Police Commissioner Raymond Kelly says NYC is ready for a possible retaliation attack following the killing of US-born militant Anwar al-Awlaki in Yemen.
Awlaki was killed in a CIA drone attack in a remote Yemeni town Friday. According to U.S. Intelligence officials, he was identified as the "chief of external operations" for al Qaeda's Yemen branch and a web-savvy terrorist who spread propaganda for Muslim extremism.
Commissioner Kelly said in a statement, "We know al-Awlaki had followers in the United States including New York City, and for that reason we remain alert to the possibility that someone might want to avenge his death.
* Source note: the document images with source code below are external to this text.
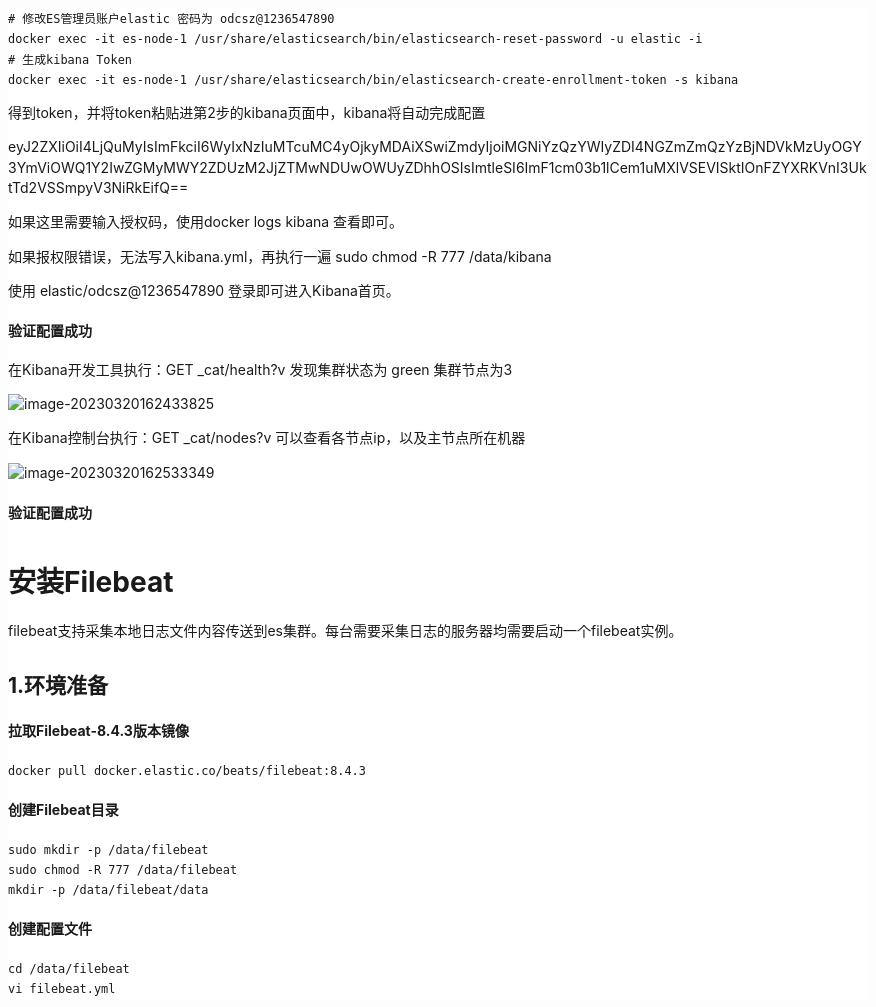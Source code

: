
 ```shell
# 修改ES管理员账户elastic 密码为 odcsz@1236547890
docker exec -it es-node-1 /usr/share/elasticsearch/bin/elasticsearch-reset-password -u elastic -i
# 生成kibana Token
docker exec -it es-node-1 /usr/share/elasticsearch/bin/elasticsearch-create-enrollment-token -s kibana
```

得到token，并将token粘贴进第2步的kibana页面中，kibana将自动完成配置

eyJ2ZXIiOiI4LjQuMyIsImFkciI6WyIxNzIuMTcuMC4yOjkyMDAiXSwiZmdyIjoiMGNiYzQzYWIyZDI4NGZmZmQzYzBjNDVkMzUyOGY3YmViOWQ1Y2IwZGMyMWY2ZDUzM2JjZTMwNDUwOWUyZDhhOSIsImtleSI6ImF1cm03b1lCem1uMXlVSEVISktIOnFZYXRKVnI3UktTd2VSSmpyV3NiRkEifQ==

如果这里需要输入授权码，使用docker logs kibana 查看即可。

如果报权限错误，无法写入kibana.yml，再执行一遍 sudo chmod -R 777 /data/kibana

使用 elastic/odcsz@1236547890 登录即可进入Kibana首页。

#### 验证配置成功

在Kibana开发工具执行：GET _cat/health?v 发现集群状态为 green 集群节点为3

![image-20230320162433825](C:\Users\fanzhengyong\AppData\Roaming\Typora\typora-user-images\image-20230320162433825.png)

在Kibana控制台执行：GET _cat/nodes?v 可以查看各节点ip，以及主节点所在机器

![image-20230320162533349](C:\Users\fanzhengyong\AppData\Roaming\Typora\typora-user-images\image-20230320162533349.png)

#### 验证配置成功

# 安装Filebeat

filebeat支持采集本地日志文件内容传送到es集群。每台需要采集日志的服务器均需要启动一个filebeat实例。

## 1.环境准备

#### 拉取Filebeat-8.4.3版本镜像

```
docker pull docker.elastic.co/beats/filebeat:8.4.3
```

#### 创建Filebeat目录

```shell
sudo mkdir -p /data/filebeat
sudo chmod -R 777 /data/filebeat
mkdir -p /data/filebeat/data
```

#### 创建配置文件

```shell
cd /data/filebeat
vi filebeat.yml
```
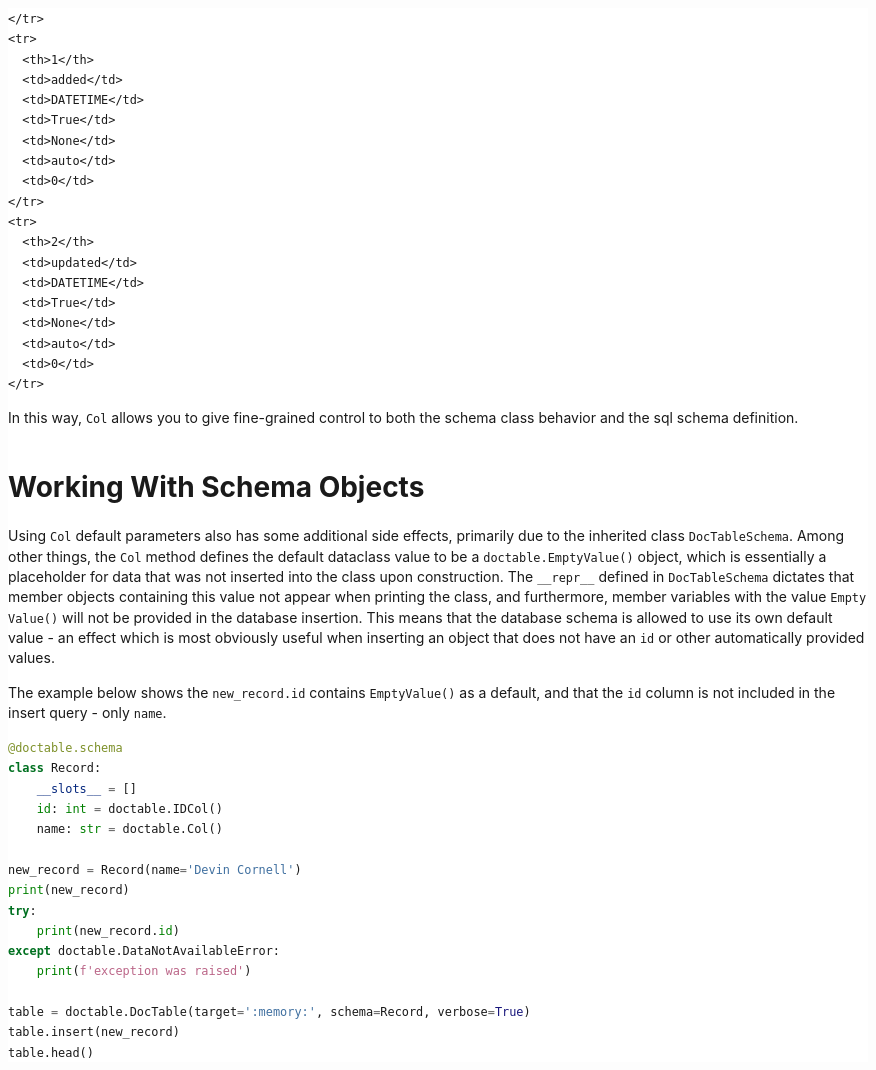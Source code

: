     </tr>
    <tr>
      <th>1</th>
      <td>added</td>
      <td>DATETIME</td>
      <td>True</td>
      <td>None</td>
      <td>auto</td>
      <td>0</td>
    </tr>
    <tr>
      <th>2</th>
      <td>updated</td>
      <td>DATETIME</td>
      <td>True</td>
      <td>None</td>
      <td>auto</td>
      <td>0</td>
    </tr>
  </tbody>
</table>
</div>



In this way, `Col` allows you to give fine-grained control to both the schema class behavior and the sql schema definition.

# Working With Schema Objects

Using `Col` default parameters also has some additional side effects, primarily due to the inherited class `DocTableSchema`. Among other things, the `Col` method defines the default dataclass value to be a `doctable.EmptyValue()` object, which is essentially a placeholder for data that was not inserted into the class upon construction. The `__repr__` defined in `DocTableSchema` dictates that member objects containing this value not appear when printing the class, and furthermore, member variables with the value `EmptyValue()` will not be provided in the database insertion. This means that the database schema is allowed to use its own default value - an effect which is most obviously useful when inserting an object that does not have an `id` or other automatically provided values.

The example below shows the `new_record.id` contains `EmptyValue()` as a default, and that the `id` column is not included in the insert query - only `name`.


```python
@doctable.schema
class Record:
    __slots__ = []
    id: int = doctable.IDCol()
    name: str = doctable.Col()

new_record = Record(name='Devin Cornell')
print(new_record)
try:
    print(new_record.id)
except doctable.DataNotAvailableError:
    print(f'exception was raised')

table = doctable.DocTable(target=':memory:', schema=Record, verbose=True)
table.insert(new_record)
table.head()
```

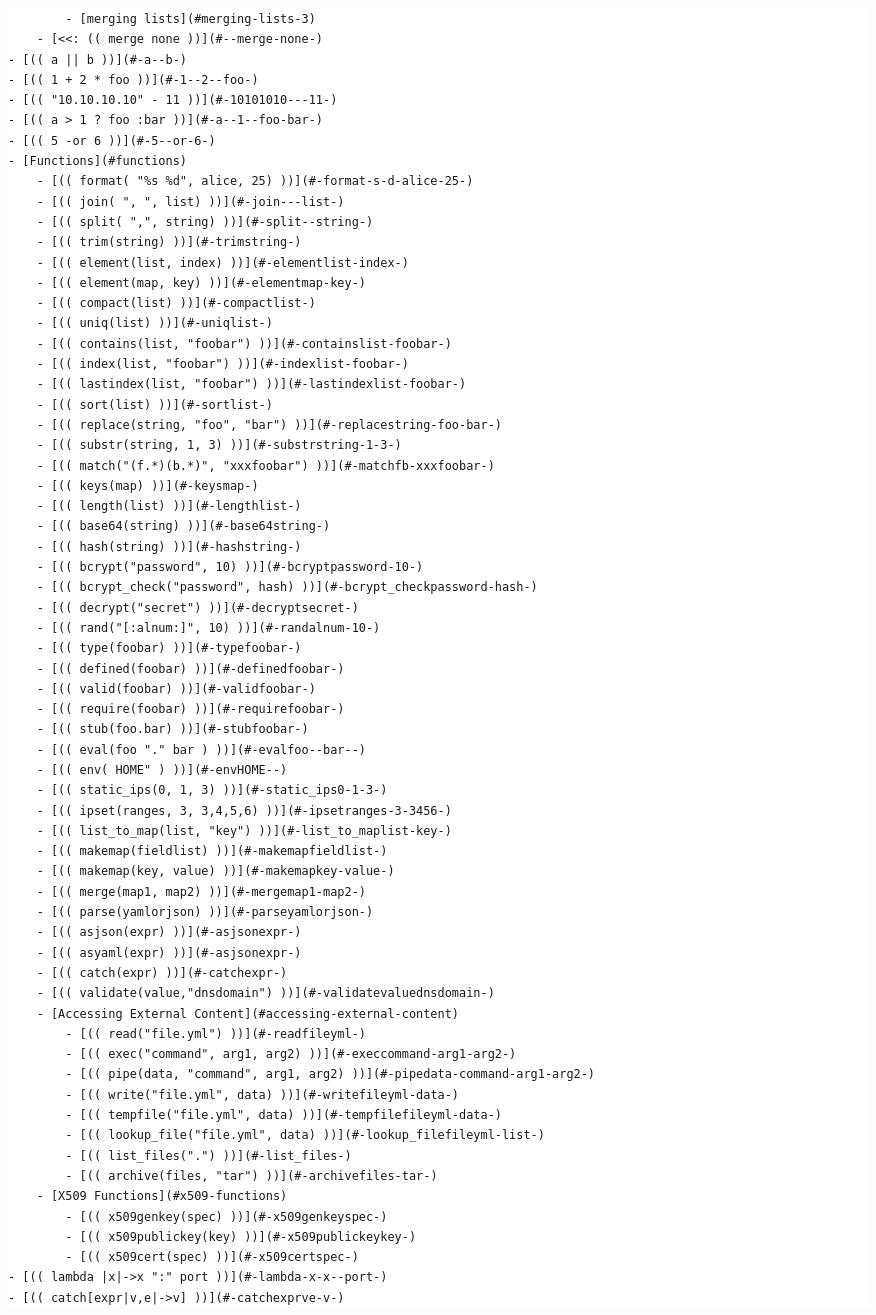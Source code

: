 			- [merging lists](#merging-lists-3)
		- [<<: (( merge none ))](#--merge-none-)
	- [(( a || b ))](#-a--b-)
	- [(( 1 + 2 * foo ))](#-1--2--foo-)
	- [(( "10.10.10.10" - 11 ))](#-10101010---11-)
	- [(( a > 1 ? foo :bar ))](#-a--1--foo-bar-)
	- [(( 5 -or 6 ))](#-5--or-6-)
	- [Functions](#functions)
		- [(( format( "%s %d", alice, 25) ))](#-format-s-d-alice-25-)
		- [(( join( ", ", list) ))](#-join---list-)
		- [(( split( ",", string) ))](#-split--string-)
		- [(( trim(string) ))](#-trimstring-)
		- [(( element(list, index) ))](#-elementlist-index-)
		- [(( element(map, key) ))](#-elementmap-key-)
		- [(( compact(list) ))](#-compactlist-)
		- [(( uniq(list) ))](#-uniqlist-)
		- [(( contains(list, "foobar") ))](#-containslist-foobar-)
		- [(( index(list, "foobar") ))](#-indexlist-foobar-)
		- [(( lastindex(list, "foobar") ))](#-lastindexlist-foobar-)
		- [(( sort(list) ))](#-sortlist-)
		- [(( replace(string, "foo", "bar") ))](#-replacestring-foo-bar-)
		- [(( substr(string, 1, 3) ))](#-substrstring-1-3-)
		- [(( match("(f.*)(b.*)", "xxxfoobar") ))](#-matchfb-xxxfoobar-)
		- [(( keys(map) ))](#-keysmap-)
		- [(( length(list) ))](#-lengthlist-)
		- [(( base64(string) ))](#-base64string-)
		- [(( hash(string) ))](#-hashstring-)
		- [(( bcrypt("password", 10) ))](#-bcryptpassword-10-)
		- [(( bcrypt_check("password", hash) ))](#-bcrypt_checkpassword-hash-)
		- [(( decrypt("secret") ))](#-decryptsecret-)
		- [(( rand("[:alnum:]", 10) ))](#-randalnum-10-)
		- [(( type(foobar) ))](#-typefoobar-)
		- [(( defined(foobar) ))](#-definedfoobar-)
		- [(( valid(foobar) ))](#-validfoobar-)
		- [(( require(foobar) ))](#-requirefoobar-)
		- [(( stub(foo.bar) ))](#-stubfoobar-)
		- [(( eval(foo "." bar ) ))](#-evalfoo--bar--)
		- [(( env( HOME" ) ))](#-envHOME--)
		- [(( static_ips(0, 1, 3) ))](#-static_ips0-1-3-)
		- [(( ipset(ranges, 3, 3,4,5,6) ))](#-ipsetranges-3-3456-)
		- [(( list_to_map(list, "key") ))](#-list_to_maplist-key-)
		- [(( makemap(fieldlist) ))](#-makemapfieldlist-)
		- [(( makemap(key, value) ))](#-makemapkey-value-)
		- [(( merge(map1, map2) ))](#-mergemap1-map2-)
		- [(( parse(yamlorjson) ))](#-parseyamlorjson-)
		- [(( asjson(expr) ))](#-asjsonexpr-)
		- [(( asyaml(expr) ))](#-asjsonexpr-)
		- [(( catch(expr) ))](#-catchexpr-)
		- [(( validate(value,"dnsdomain") ))](#-validatevaluednsdomain-)
		- [Accessing External Content](#accessing-external-content)
		    - [(( read("file.yml") ))](#-readfileyml-)
		    - [(( exec("command", arg1, arg2) ))](#-execcommand-arg1-arg2-)
            - [(( pipe(data, "command", arg1, arg2) ))](#-pipedata-command-arg1-arg2-)
		    - [(( write("file.yml", data) ))](#-writefileyml-data-)
		    - [(( tempfile("file.yml", data) ))](#-tempfilefileyml-data-)
		    - [(( lookup_file("file.yml", data) ))](#-lookup_filefileyml-list-)
		    - [(( list_files(".") ))](#-list_files-)
		    - [(( archive(files, "tar") ))](#-archivefiles-tar-)
		- [X509 Functions](#x509-functions)
		    - [(( x509genkey(spec) ))](#-x509genkeyspec-)
		    - [(( x509publickey(key) ))](#-x509publickeykey-)
		    - [(( x509cert(spec) ))](#-x509certspec-)
	- [(( lambda |x|->x ":" port ))](#-lambda-x-x--port-)
	- [(( catch[expr|v,e|->v] ))](#-catchexprve-v-)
He was a powerful recruiter of terrorists in the United States."
Kelly was also pleased to hear about the reported death of Samir Khan. Khan is an American of Pakistani origin who officials said they believed was killed in the same drone attack.
"Khan had extensive contacts in New York City and published the English-language Inspire Magazine, which instructed lone wolves on how to build bombs at home, and in the most recent issue identified Grand Central Station as a target," Kelly said.
The NYPD and intelligence services say they have disrupted at least 11 plots against the city since the 2001 attacks. Police Commissioner Kelly reiterated that report he told "60 Minutes" on Sunday, September 24.
In Washington, the US State Department issued a worldwide alert to US citizens Saturday warning them of possible retaliation for the death of American-born terror mastermind Anwar al Awlaki and the likely death of al Qaeda propagandist Samir Khan.
President Barack Obama called the death of Awlaki, which was confirmed Friday, a "major blow" to terrorist organization al Qaeda in the Arabian Peninsula (AQAP).
"The death of Awlaki, in the near term, could provide motivation for anti-American attacks worldwide from individuals or groups seeking to retaliate against US citizens or interests because of this action," the State Department warned.